YOUR INSTRUCTIONS: Drop every image, then reproduce the data exactly as given.

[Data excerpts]

════════════════════

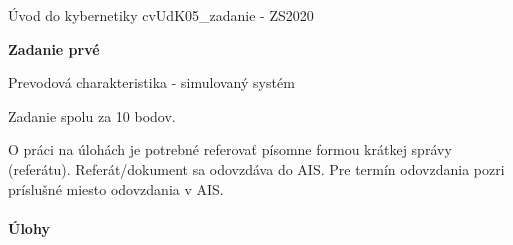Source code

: \documentclass[a4paper, 10pt, ]{article}
\def\oznacenieCasti{cvUdK05\_zadanie - ZS2020}
\begin{document}
\fontsize{12pt}{22pt}\selectfont

\centerline{\textsf{Úvod do kybernetiky} \hfill \textsf{\oznacenieCasti}}

\fontsize{18pt}{22pt}\selectfont





\begin{flushleft}
    \textbf{\textsf{Zadanie prvé}}
\end{flushleft}





\vspace{18pt}

\fontsize{14pt}{18pt}\selectfont

\begin{flushleft}
    Prevodová charakteristika - simulovaný systém
\end{flushleft}




\normalsize






\noindent
Zadanie spolu za 10 bodov.

O práci na úlohách je potrebné referovať písomne formou krátkej správy (referátu). Referát/dokument sa odovzdáva do AIS. Pre termín odovzdania pozri príslušné miesto odovzdania v AIS.





\paragraph{Úlohy}


\medskip
\end{document}

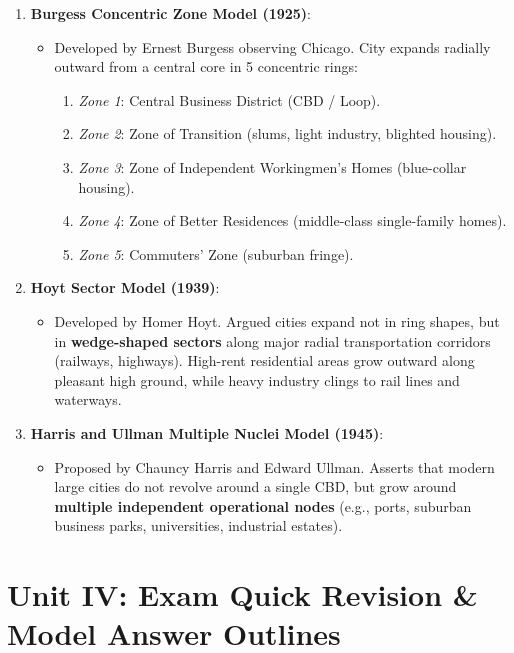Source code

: \documentclass[11pt,a4paper]{article}
\begin{document}
\begin{enumerate}[leftmargin=*]
  \item \textbf{Burgess Concentric Zone Model (1925)}:
  \begin{itemize}
    \item Developed by Ernest Burgess observing Chicago. City expands radially outward from a central core in 5 concentric rings:
    \begin{enumerate}
      \item \textit{Zone 1}: Central Business District (CBD / Loop).
      \item \textit{Zone 2}: Zone of Transition (slums, light industry, blighted housing).
      \item \textit{Zone 3}: Zone of Independent Workingmen's Homes (blue-collar housing).
      \item \textit{Zone 4}: Zone of Better Residences (middle-class single-family homes).
      \item \textit{Zone 5}: Commuters' Zone (suburban fringe).
    \end{enumerate}
  \end{itemize}

  \item \textbf{Hoyt Sector Model (1939)}:
  \begin{itemize}
    \item Developed by Homer Hoyt. Argued cities expand not in ring shapes, but in \textbf{wedge-shaped sectors} along major radial transportation corridors (railways, highways). High-rent residential areas grow outward along pleasant high ground, while heavy industry clings to rail lines and waterways.
  \end{itemize}

  \item \textbf{Harris and Ullman Multiple Nuclei Model (1945)}:
  \begin{itemize}
    \item Proposed by Chauncy Harris and Edward Ullman. Asserts that modern large cities do not revolve around a single CBD, but grow around \textbf{multiple independent operational nodes} (e.g., ports, suburban business parks, universities, industrial estates).
  \end{itemize}
\end{enumerate}

\newpage
\section{Unit IV: Exam Quick Revision & Model Answer Outlines}
\end{document}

════════════════════

SOLUTION TO THIS PROBLEM:
Source code

: \documentclass[a4paper, 10pt, ]{article}
\def\oznacenieCasti{cvUdK05\_zadanie - ZS2020}
\begin{document}
\fontsize{12pt}{22pt}\selectfont

\centerline{\textsf{Úvod do kybernetiky} \hfill \textsf{\oznacenieCasti}}

\fontsize{18pt}{22pt}\selectfont





\begin{flushleft}
    \textbf{\textsf{Zadanie prvé}}
\end{flushleft}





\vspace{18pt}

\fontsize{14pt}{18pt}\selectfont

\begin{flushleft}
    Prevodová charakteristika - simulovaný systém
\end{flushleft}




\normalsize






\noindent
Zadanie spolu za 10 bodov.

O práci na úlohách je potrebné referovať písomne formou krátkej správy (referátu). Referát/dokument sa odovzdáva do AIS. Pre termín odovzdania pozri príslušné miesto odovzdania v AIS.





\paragraph{Úlohy}


\medskip
\end{document}

Source code

: \documentclass[11pt,a4paper]{article}
\begin{document}
\begin{enumerate}[leftmargin=*]
  \item \textbf{Burgess Concentric Zone Model (1925)}:
  \begin{itemize}
    \item Developed by Ernest Burgess observing Chicago. City expands radially outward from a central core in 5 concentric rings:
    \begin{enumerate}
      \item \textit{Zone 1}: Central Business District (CBD / Loop).
      \item \textit{Zone 2}: Zone of Transition (slums, light industry, blighted housing).
      \item \textit{Zone 3}: Zone of Independent Workingmen's Homes (blue-collar housing).
      \item \textit{Zone 4}: Zone of Better Residences (middle-class single-family homes).
      \item \textit{Zone 5}: Commuters' Zone (suburban fringe).
    \end{enumerate}
  \end{itemize}

  \item \textbf{Hoyt Sector Model (1939)}:
  \begin{itemize}
    \item Developed by Homer Hoyt. Argued cities expand not in ring shapes, but in \textbf{wedge-shaped sectors} along major radial transportation corridors (railways, highways). High-rent residential areas grow outward along pleasant high ground, while heavy industry clings to rail lines and waterways.
  \end{itemize}

  \item \textbf{Harris and Ullman Multiple Nuclei Model (1945)}:
  \begin{itemize}
    \item Proposed by Chauncy Harris and Edward Ullman. Asserts that modern large cities do not revolve around a single CBD, but grow around \textbf{multiple independent operational nodes} (e.g., ports, suburban business parks, universities, industrial estates).
  \end{itemize}
\end{enumerate}

\newpage
\section{Unit IV: Exam Quick Revision & Model Answer Outlines}
\end{document}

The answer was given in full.